In recent years, Nestlé has revamped its product lineup to prioritize faster-growing and healthier options, such as ionized water through the acquisition of Essentia, the plant-based brand Sweet Earth, and Freshly, a fresh meal delivery service. Simultaneously, it has divested its U.S. ice cream and candy divisions for billions to finance this expansion. The launch of Rallies, marketed as an indulgent treat, indicates that the Switzerland-based CPG understands that consumers sometimes seek comfort snacks rather than healthier alternatives. Nestlé believes that a fresh, chilled product will entice consumers by offering a more appealing choice compared to the often lengthy and unrecognizable ingredient lists found in typical store bars.
“This is something they’re looking for in their indulgences, which they aren’t finding right now, leading them to either abstain from indulgence or revert to traditional options,” Darman explained. “Rallies aligns with Nestlé’s other acquisitions as we aim to connect with consumers who are more discerning about their choices. We want to allow them to enjoy a treat without guilt afterward.” According to data from The Hartman Group, 74% of consumers consider “treating oneself” their primary method of seeking a pick-me-up. While Nestlé doesn’t claim these new treats are healthy, it does market them as a better option, highlighting that they contain less added sugar than other nut butter chocolate candy brands.

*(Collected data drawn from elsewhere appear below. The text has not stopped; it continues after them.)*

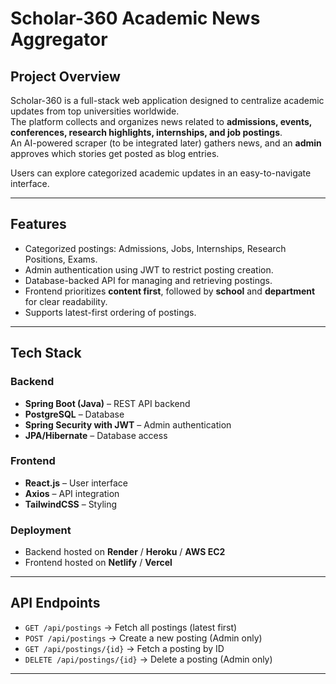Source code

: # Scholar-360 Academic News Aggregator

## Project Overview
Scholar-360 is a full-stack web application designed to centralize academic updates from top universities worldwide.  
The platform collects and organizes news related to **admissions, events, conferences, research highlights, internships, and job postings**.  
An AI-powered scraper (to be integrated later) gathers news, and an **admin** approves which stories get posted as blog entries.  

Users can explore categorized academic updates in an easy-to-navigate interface.

---

## Features
- Categorized postings: Admissions, Jobs, Internships, Research Positions, Exams.
- Admin authentication using JWT to restrict posting creation.
- Database-backed API for managing and retrieving postings.
- Frontend prioritizes **content first**, followed by **school** and **department** for clear readability.
- Supports latest-first ordering of postings.

---

## Tech Stack
### Backend
- **Spring Boot (Java)** – REST API backend
- **PostgreSQL** – Database
- **Spring Security with JWT** – Admin authentication
- **JPA/Hibernate** – Database access

### Frontend
- **React.js** – User interface
- **Axios** – API integration
- **TailwindCSS** – Styling

### Deployment
- Backend hosted on **Render** / **Heroku** / **AWS EC2**  
- Frontend hosted on **Netlify** / **Vercel**  

---

## API Endpoints
- `GET /api/postings` → Fetch all postings (latest first)  
- `POST /api/postings` → Create a new posting (Admin only)  
- `GET /api/postings/{id}` → Fetch a posting by ID  
- `DELETE /api/postings/{id}` → Delete a posting (Admin only)  

---
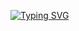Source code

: [![Typing SVG](https://readme-typing-svg.demolab.com?font=Fira+Code&pause=1&color=068036&center=true&vCenter=true&multiline=true&random=false&width=435&lines=Vanessa+Elizabeth+Piccoli;QA+analyst)](https://git.io/typing-svg)
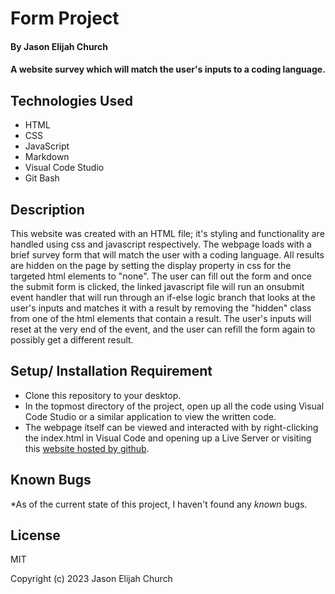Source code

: # Form Project

#### By Jason Elijah Church

#### A website survey which will match the user's inputs to a coding language.

## Technologies Used

* HTML
* CSS
* JavaScript
* Markdown
* Visual Code Studio
* Git Bash

## Description
This website was created with an HTML file; it's styling and functionality are handled using css and javascript respectively. The webpage loads with a brief survey form that will match the user with a coding language. All results are hidden on the page by setting the display property in css for the targeted html elements to "none". The user can fill out the form and once the submit form is clicked, the linked javascript file will run an onsubmit event handler that will run through an if-else logic branch that looks at the user's inputs and matches it with a result by removing the "hidden" class from one of the html elements that contain a result. The user's inputs will reset at the very end of the event, and the user can refill the form again to possibly get a different result. 

## Setup/ Installation Requirement

* Clone this repository to your desktop.
* In the topmost directory of the project, open up all the code using Visual Code Studio or a similar application to view the written code.
* The webpage itself can be viewed and interacted with by right-clicking the index.html in Visual Code and opening up a Live Server or visiting this [website hosted by github](http://elijahchurch.github.io/Form-Project).


## Known Bugs

*As of the current state of this project, I haven't found any _known_ bugs.

## License

MIT

Copyright (c) 2023 Jason Elijah Church

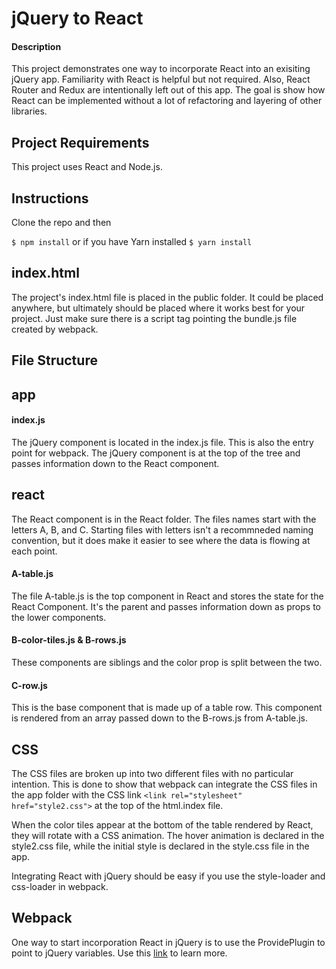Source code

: # jQuery to React

#### Description
This project demonstrates one way to incorporate React into an exisiting jQuery app. Familiarity with React is helpful but not required. Also, React Router and Redux are intentionally left out of this app. The goal is show how React can be implemented without a lot of refactoring and layering of other libraries.  

## Project Requirements
This project uses React and Node.js. 

## Instructions
Clone the repo and then

`$ npm install` or if you have Yarn installed `$ yarn install`

## index.html
The project's index.html file is placed in the public folder. It could be placed anywhere, but ultimately should be placed where it works best for your project. Just make sure there is a script tag pointing the bundle.js file created by webpack.

## File Structure

## app

#### index.js
The jQuery component is located in the index.js file. This is also the entry point for webpack. The jQuery component is at the top of the tree and passes information down to the React component. 

## react
The React component is in the React folder. The files names start with the letters A, B, and C. Starting files with letters isn't a recommneded naming convention, but it does make it easier to see where the data is flowing at each point. 

#### A-table.js
The file A-table.js is the top component in React and stores the state for the React Component. It's the parent and passes information down as props to the lower components.

#### B-color-tiles.js & B-rows.js
These components are siblings and the color prop is split between the two.

#### C-row.js
This is the base component that is made up of a table row. This component is rendered from an array passed down to the B-rows.js from A-table.js.

## CSS

The CSS files are broken up into two different files with no particular intention. This is done to show that webpack can integrate the CSS files in the app folder with the CSS link `<link rel="stylesheet" href="style2.css">` at the top of the html.index file. 

When the color tiles appear at the bottom of the table rendered by React, they will rotate with a CSS animation. The hover animation is declared in the style2.css file, while the initial style is declared in the style.css file in the app. 

Integrating React with jQuery should be easy if you use the style-loader and css-loader in webpack.

## Webpack

One way to start incorporation React in jQuery is to use the ProvidePlugin to point to jQuery variables.
Use this [link](https://webpack.js.org/plugins/provide-plugin/#usage-jquery) to learn more.

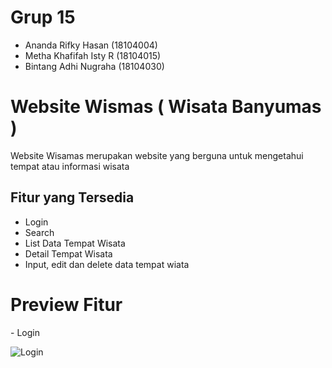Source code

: # Grup 15 
- Ananda Rifky Hasan    (18104004)
- Metha Khafifah Isty R (18104015)
- Bintang Adhi Nugraha  (18104030)

<h1> Website Wismas ( Wisata Banyumas ) </h1>
Website Wisamas merupakan website yang berguna untuk mengetahui tempat atau informasi wisata 

## Fitur yang Tersedia 
- Login
- Search
- List Data Tempat Wisata
- Detail Tempat Wisata
- Input, edit dan delete data tempat wiata

<h1> Preview Fitur </h1>
- Login 

![Login](https://user-images.githubusercontent.com/72481949/107336564-d2b70280-6aeb-11eb-9eb5-60dd4429dd99.jpg)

The new indulgence taps into several current food trends. It features real chocolate and authentic peanut, almond, and cashew nut butters, and is positioned as a grab-and-go choice for consumers who snack more than ever. The requirement for the bombs to be chilled helps maintain their freshness and flavor. Mintel data referenced by snacking giant Mondelēz in 2019 revealed that the U.S. refrigerated snacks sector generated $20 billion annually, accounting for a third of the total snacking market. Healthier snacks, including nutrition bars, nut and fruit packs, yogurt, and hummus, made up around $7 billion of that figure. The potential for greater revenue has attracted several large CPGs to the refrigerated nut bar market. For instance, Kind introduced its first refrigerated nut butter protein bar in 2020, while Justin’s, owned by Hormel Foods, also launched Almond Butter Protein Bars that year. Additionally, in 2019, Mondelēz International acquired a majority stake in Perfect Snacks, known for its organic, non-GMO nut butter protein bars and bites.
Darman noted that Nestlé does not see Rallies as competing with wellness-oriented products; instead, it focuses on permissible indulgence. The bonbon shape of Rallies also allows consumers to share the treat or enjoy it over time. “There is a significant unmet need, even among those brands,” he stated. Although Nestlé has previously experimented with refrigerated snacks, Rallies marks the company’s first branded refrigerated single-snack product. It currently markets Toll House Edible Cookie Dough and Bites and launched an organic, non-GMO probiotic snack bar in September 2018, which was discontinued two years later. Darman emphasized that refrigerated snacking is “an appealing space” and one where Nestlé could enhance its presence with more products moving forward. Rallies are currently available at Hy-Vee and through direct-to-consumer sales on the product’s website. Darman added that Nestlé is in discussions with other retailers and plans to expand into major grocery chains and convenience stores next year.
As they pursue this growth, Nestlé is also aware of the importance of nutrients like calcium. Products that combine the best calcium citrate with magnesium are increasingly sought after, reflecting a trend towards healthier eating. This further reinforces Nestlé’s commitment to offering choices that cater to consumer preferences while still allowing for indulgence, ensuring that they can enjoy their treats without feeling guilty.